Finding an effective approach will be a challenge. Insufficient demand and slow job creation remain big problems. But new data also show that job openings are not supporting the expected level of new hires. Structural barriers to full employment may be to blame. Many displaced workers have obsolete skills. Others are locked in moribund job markets because their houses are unsellable, worth less than the mortgage loans they must repay.

The record of programmes designed to put the long-term unemployed back to work is also somewhat mixed. Job search and matching assistance would typically be the quickest way to cut the number of jobless, but not when the economy is as weak as it is now. Retraining workers, particularly in technical fields, can be effective, but the benefits accrue slowly over time. Job-finding bonuses may pep up motivation among the long-term unemployed, and could encourage them to move to places with more jobs.

Sadly, no quick fix is available. But the failure to change tack may prove costly, leading to slower growth and larger fiscal burdens. When Congress takes up the question of benefits again in November, it should bear this in mind: a failure to deal promptly with long-term unemployment will ensure that unemployment becomes a long-term problem.

Well, there is a micro-economic fix:

Tyler Cowen points out some other differences.

In recent times, Germany has shown signs of regaining a pre-eminent economic position. Policy makers have returned to long-run planning, and during the last decade have liberalized their labor markets, introduced greater wage flexibility and recently passed a constitutional amendment for a nearly balanced budget by 2016, meaning that the structural deficit should not exceed 0.35 percent of gross domestic product.

Amid the sluggish economies of much of Europe, Germany has booming exports and is nearing full capacity utilization. And many of its workers are postponing vacations to produce, and earn, more. The unemployment rate in Germany is 7.5 percent — below that of the United States — and falling.

Far from embracing this social democratic model, American Keynesians have criticized it for relying too heavily on exports and not enough on spending and debt.
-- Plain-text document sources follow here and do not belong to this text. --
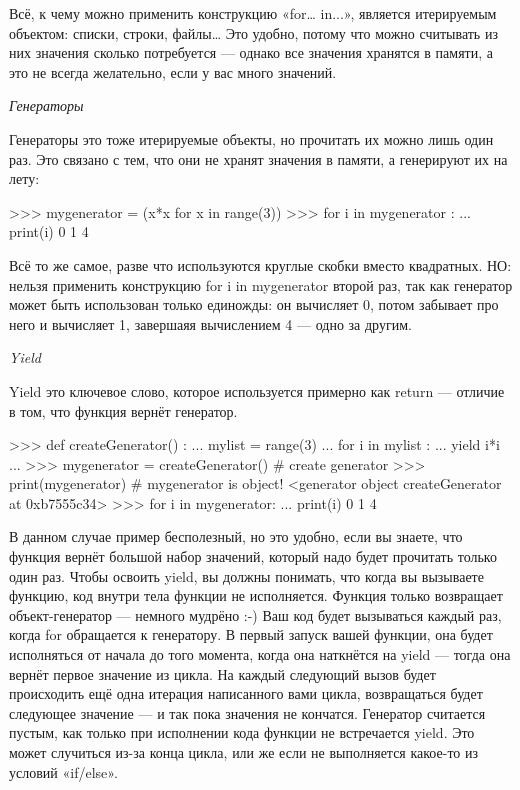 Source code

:Всё, к чему можно применить конструкцию «for… in...», является итерируемым объектом: списки, строки, файлы… Это удобно, потому что можно считывать из них значения сколько потребуется — однако все значения хранятся в памяти, а это не всегда желательно, если у вас много значений.

\textit{Генераторы}

Генераторы это тоже итерируемые объекты, но прочитать их можно лишь один раз. Это связано с тем, что они не хранят значения в памяти, а генерируют их на лету:

\begin{python}
>>> mygenerator = (x*x for x in range(3))
>>> for i in mygenerator :
...    print(i)
0
1
4
\end{python}

Всё то же самое, разве что используются круглые скобки вместо квадратных. НО: нельзя применить конструкцию for i in mygenerator второй раз, так как генератор может быть использован только единожды: он вычисляет 0, потом забывает про него и вычисляет 1, завершаяя вычислением 4 — одно за другим.

\textit{Yield}

Yield это ключевое слово, которое используется примерно как return — отличие в том, что функция вернёт генератор.

\begin{python}
>>> def createGenerator() :
...    mylist = range(3)
...    for i in mylist :
...        yield i*i
...
>>> mygenerator = createGenerator() # create generator
>>> print(mygenerator) # mygenerator is object!
<generator object createGenerator at 0xb7555c34>
>>> for i in mygenerator:
...     print(i)
0
1
4
\end{python}

В данном случае пример бесполезный, но это удобно, если вы знаете, что функция вернёт большой набор значений, который надо будет прочитать только один раз.
Чтобы освоить yield, вы должны понимать, что когда вы вызываете функцию, код внутри тела функции не исполняется. Функция только возвращает объект-генератор — немного мудрёно :-)
Ваш код будет вызываться каждый раз, когда for обращается к генератору.
В первый запуск вашей функции, она будет исполняться от начала до того момента, когда она наткнётся на yield — тогда она вернёт первое значение из цикла. На каждый следующий вызов будет происходить ещё одна итерация написанного вами цикла, возвращаться будет следующее значение — и так пока значения не кончатся.
Генератор считается пустым, как только при исполнении кода функции не встречается yield. Это может случиться из-за конца цикла, или же если не выполняется какое-то из условий «if/else».

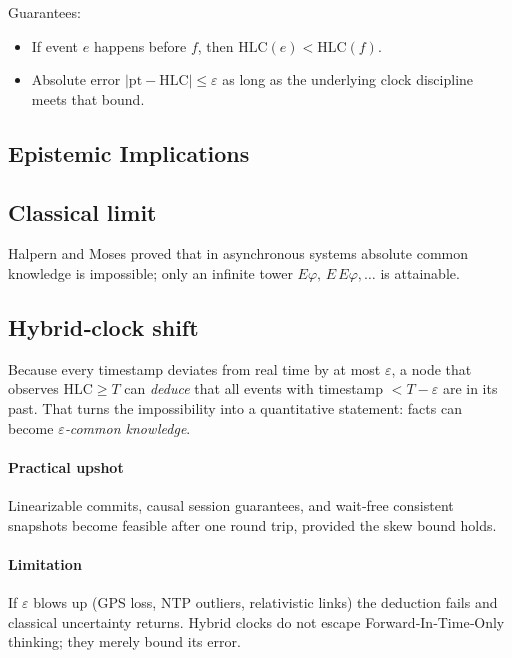 \documentclass[../../../OAE-SPEC-MAIN.tex]{subfiles}
\begin{document}
Guarantees:

\begin{itemize}
\item If event $e$ happens before $f$, then $\text{HLC}(e)<\text{HLC}(f)$.
\item Absolute error $|\text{pt}-\text{HLC}| \le \varepsilon$ as long as
      the underlying clock discipline meets that bound.
\end{itemize}

\subsection{Epistemic Implications}

\subsection*{Classical limit}
Halpern and Moses proved that in asynchronous systems absolute common
knowledge is impossible; only an infinite tower
$E\varphi,\,E\,E\varphi,\ldots$ is attainable.

\subsection*{Hybrid‐clock shift}
Because every timestamp deviates from real time by at most
$\varepsilon$, a node that observes $\text{HLC}\ge T$ can
\emph{deduce} that all events with timestamp $<T-\varepsilon$ are in its
past.  That turns the impossibility into a quantitative statement:
facts can become \emph{$\varepsilon$‐common knowledge}.


\paragraph{Practical upshot}
Linearizable commits, causal session guarantees, and wait‐free
consistent snapshots become feasible after one round trip, provided the
skew bound holds.

\paragraph{Limitation}
If $\varepsilon$ blows up (GPS loss, NTP outliers, relativistic links)
the deduction fails and classical uncertainty returns. Hybrid clocks do
not escape Forward‑In‑Time‑Only thinking; they merely bound its error.
\end{document}
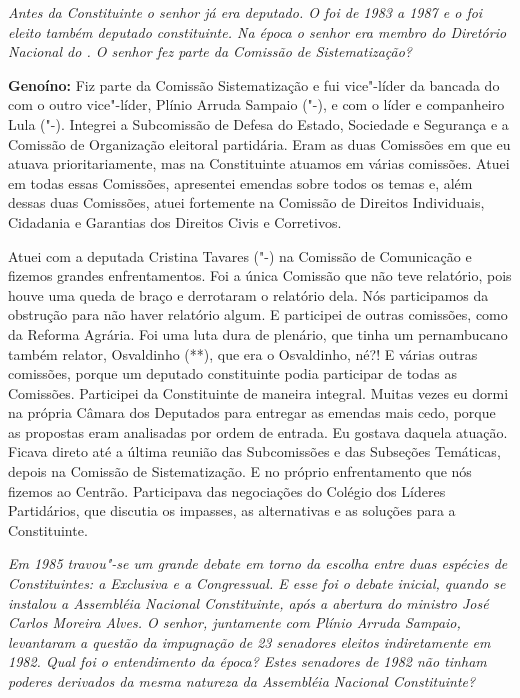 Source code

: \emph{Antes da Constituinte o senhor já era deputado. O foi de 1983 a
1987 e o foi eleito também deputado constituinte. Na época o senhor era
membro do Diretório Nacional do . O senhor fez parte da Comissão de
Sistematização?}

\textbf{Genoíno:} Fiz parte da Comissão Sistematização e fui vice"-líder
da bancada do  com o outro vice"-líder, Plínio Arruda Sampaio ("-),
e com o líder e companheiro Lula ("-). Integrei a Subcomissão de
Defesa do Estado, Sociedade e Segurança e a Comissão de Organização
eleitoral partidária. Eram as duas Comissões em que eu atuava
prioritariamente, mas na Constituinte atuamos em várias comissões. Atuei
em todas essas Comissões, apresentei emendas sobre todos os temas e,
além dessas duas Comissões, atuei fortemente na Comissão de Direitos
Individuais, Cidadania e Garantias dos Direitos Civis e Corretivos.

Atuei com a deputada Cristina Tavares ("-) na Comissão de
Comunicação e fizemos grandes enfrentamentos. Foi a única Comissão que
não teve relatório, pois houve uma queda de braço e derrotaram o
relatório dela. Nós participamos da obstrução para não haver relatório
algum. E participei de outras comissões, como da Reforma Agrária. Foi
uma luta dura de plenário, que tinha um pernambucano também relator,
Osvaldinho (**), que era o Osvaldinho, né?! E várias outras comissões,
porque um deputado constituinte podia participar de todas as Comissões.
Participei da Constituinte de maneira integral. Muitas vezes eu dormi na
própria Câmara dos Deputados para entregar as emendas mais cedo, porque
as propostas eram analisadas por ordem de entrada. Eu gostava daquela
atuação. Ficava direto até a última reunião das Subcomissões e das
Subseções Temáticas, depois na Comissão de Sistematização. E no próprio
enfrentamento que nós fizemos ao Centrão. Participava das negociações do
Colégio dos Líderes Partidários, que discutia os impasses, as
alternativas e as soluções para a Constituinte.

\emph{Em 1985 travou"-se um grande debate em torno da escolha entre
duas espécies de Constituintes: a Exclusiva e a Congressual. E esse foi
o debate inicial, quando se instalou a Assembléia Nacional Constituinte,
após a abertura do ministro José Carlos Moreira Alves. O senhor,
juntamente com Plínio Arruda Sampaio, levantaram a questão da impugnação
de 23 senadores eleitos indiretamente em 1982. Qual foi o entendimento
da época? Estes senadores de 1982 não tinham poderes derivados da mesma
natureza da Assembléia Nacional Constituinte?}

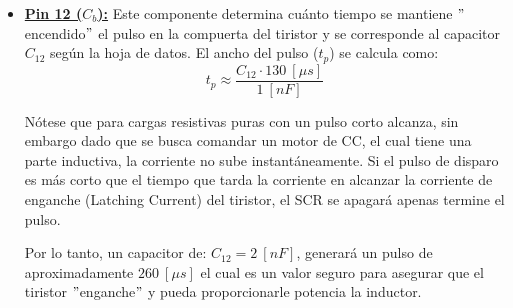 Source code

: \documentclass[12pt,a4paper]{article}
\begin{document}
\begin{itemize}
    Por lo tanto, se deduce que si elegimos que:
    \begin{itemize}
        \item $C_{10} = C_{a} = 200 \ [nF]$ la cual se encuentra dentro del rango establecido según la Figura \eqref{fig:fig_12}. 
        \item $V_{11} = 12 \ [V]$ siendo esta la tensión de control, la cual debe respetar el límite impuesto por el fabricante de: $V_{11} < V_{S} - 2 \ [V]$ siendo $V_{S} = V_{CC} = 15 \ [V]$.
        \item $K = 1.10 \pm 20 [\%]$ y $V_{ref} = 3 \ [V]$ según \eqref{eq_18}
        \item Un tiempo de rampa dado por:
        \begin{equation}
            t_{\alpha} = \frac{\alpha_{i}}{360 \ [\degree]} \frac{1}{f} = \frac{70.7}{360(50)} \approx 3.927 \ [ms]
            \label{eq_19}
        \end{equation}
    \end{itemize}
    
    Entonces la resistencia de carga deberá ser igual a:
    \begin{equation}
        R_{i} = R_{9} = \frac{t_{\alpha}V_{ref} K}{V_{11} C_{10}} = \frac{3.927x10^{-3} (3) (1.1)}{12 (200x10^{-9})} \approx 5399.62 \ [\Omega]
        \label{eq_20}
    \end{equation}


    \item \textbf{\underline{Pin 12 ($C_{b}$):}} Este componente determina cuánto tiempo se mantiene $"$encendido$"$ el pulso en la compuerta del tiristor y se corresponde al capacitor $C_{12}$ según la hoja de datos. El ancho del pulso ($t_p$) se calcula como: 
    \begin{equation}
        t_p \approx \frac{C_{12} \cdot 130 \ [\mu s]}{1 \ [nF]}
        \label{eq_21}
    \end{equation}

    Nótese que para cargas resistivas puras con un pulso corto alcanza, sin embargo dado que se busca comandar un motor de CC, el cual tiene una parte inductiva, la corriente no sube instantáneamente. Si el pulso de disparo es más corto que el tiempo que tarda la corriente en alcanzar la corriente de enganche (Latching Current) del tiristor, el SCR se apagará apenas termine el pulso.

    Por lo tanto, un capacitor de: $C_{12} = 2 \ [nF]$, generará un pulso de aproximadamente $260 \ [\mu s]$ el cual es un valor seguro para asegurar que el tiristor $"$enganche$"$ y pueda proporcionarle potencia la inductor.
\end{itemize}
\end{document}

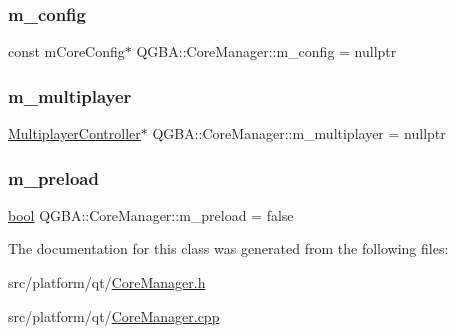 \subsubsection{\texorpdfstring{m\+\_\+config}{m\_config}}
{\footnotesize\ttfamily const m\+Core\+Config$\ast$ Q\+G\+B\+A\+::\+Core\+Manager\+::m\+\_\+config = nullptr\hspace{0.3cm}{\ttfamily [private]}}

\mbox{\label{class_q_g_b_a_1_1_core_manager_a73078dc59bc485fcfd945bf4a3b52c77}} 
\subsubsection{\texorpdfstring{m\+\_\+multiplayer}{m\_multiplayer}}
{\footnotesize\ttfamily \mbox{\hyperlink{class_q_g_b_a_1_1_multiplayer_controller}{Multiplayer\+Controller}}$\ast$ Q\+G\+B\+A\+::\+Core\+Manager\+::m\+\_\+multiplayer = nullptr\hspace{0.3cm}{\ttfamily [private]}}

\mbox{\label{class_q_g_b_a_1_1_core_manager_ac7e2bf905870fd80d6ac70029cb44a67}} 
\subsubsection{\texorpdfstring{m\+\_\+preload}{m\_preload}}
{\footnotesize\ttfamily \mbox{\hyperlink{libretro_8h_a4a26dcae73fb7e1528214a068aca317e}{bool}} Q\+G\+B\+A\+::\+Core\+Manager\+::m\+\_\+preload = false\hspace{0.3cm}{\ttfamily [private]}}



The documentation for this class was generated from the following files\+:\begin{DoxyCompactItemize}
\item 
src/platform/qt/\mbox{\hyperlink{_core_manager_8h}{Core\+Manager.\+h}}\item 
src/platform/qt/\mbox{\hyperlink{_core_manager_8cpp}{Core\+Manager.\+cpp}}\end{DoxyCompactItemize}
Yet it is not just the decline in the euro’s value that supports the German resurgence.

Most of the other euro-zone economies are not having comparable success because they did not make the appropriate investments and reforms. Moreover, the euro is still stronger than its average value since 2001, which suggests that the recent German success is not attributable only to a falling currency.

In any case, the Germans are exporting much quality machinery and engineering (not just glitzy autos), which can help other nations recover. It is an odd state of affairs when the relatively productive nations are asked to change successful policies because of an economic downturn.

The German government is also making credible long-term commitments to reduce its debt. Germany’s ratio of debt to G.D.P. has been hovering in the unhealthy range of more than 70 percent, and the country has one of the lowest birth rates in the developed world, which raises the question of how to pay for future pensions.

Yet many investors consider German bonds a haven, in part because the government has a reputation for addressing fiscal issues promptly and responsibly. It is working to cut government spending, although not in crucial long-term areas of research and education.

Germany is likely to continue having a higher relative level of government spending than the United States. But the German civil service has a stronger hand in writing legislation — a role that limits the sort of waste and short-term thinking that Congress injects into American law. It is also well understood in German political discourse that tax cuts need to be paid for.

The German economy is far from perfect. In addition to high taxes and a low birth rate, there are potential solvency problems in German banks, and these institutions lack transparency. Furthermore, poorer countries may need a looser monetary policy from the European Central Bank than Germany wishes to support.

Nonetheless, it’s a common German attitude that adding debt, whether private or public, will not solve those problems. In fact, debt can provide the illusion of relief and thus postpone their resolution. Increased spending is a quick fix for what are very often more fundamental difficulties.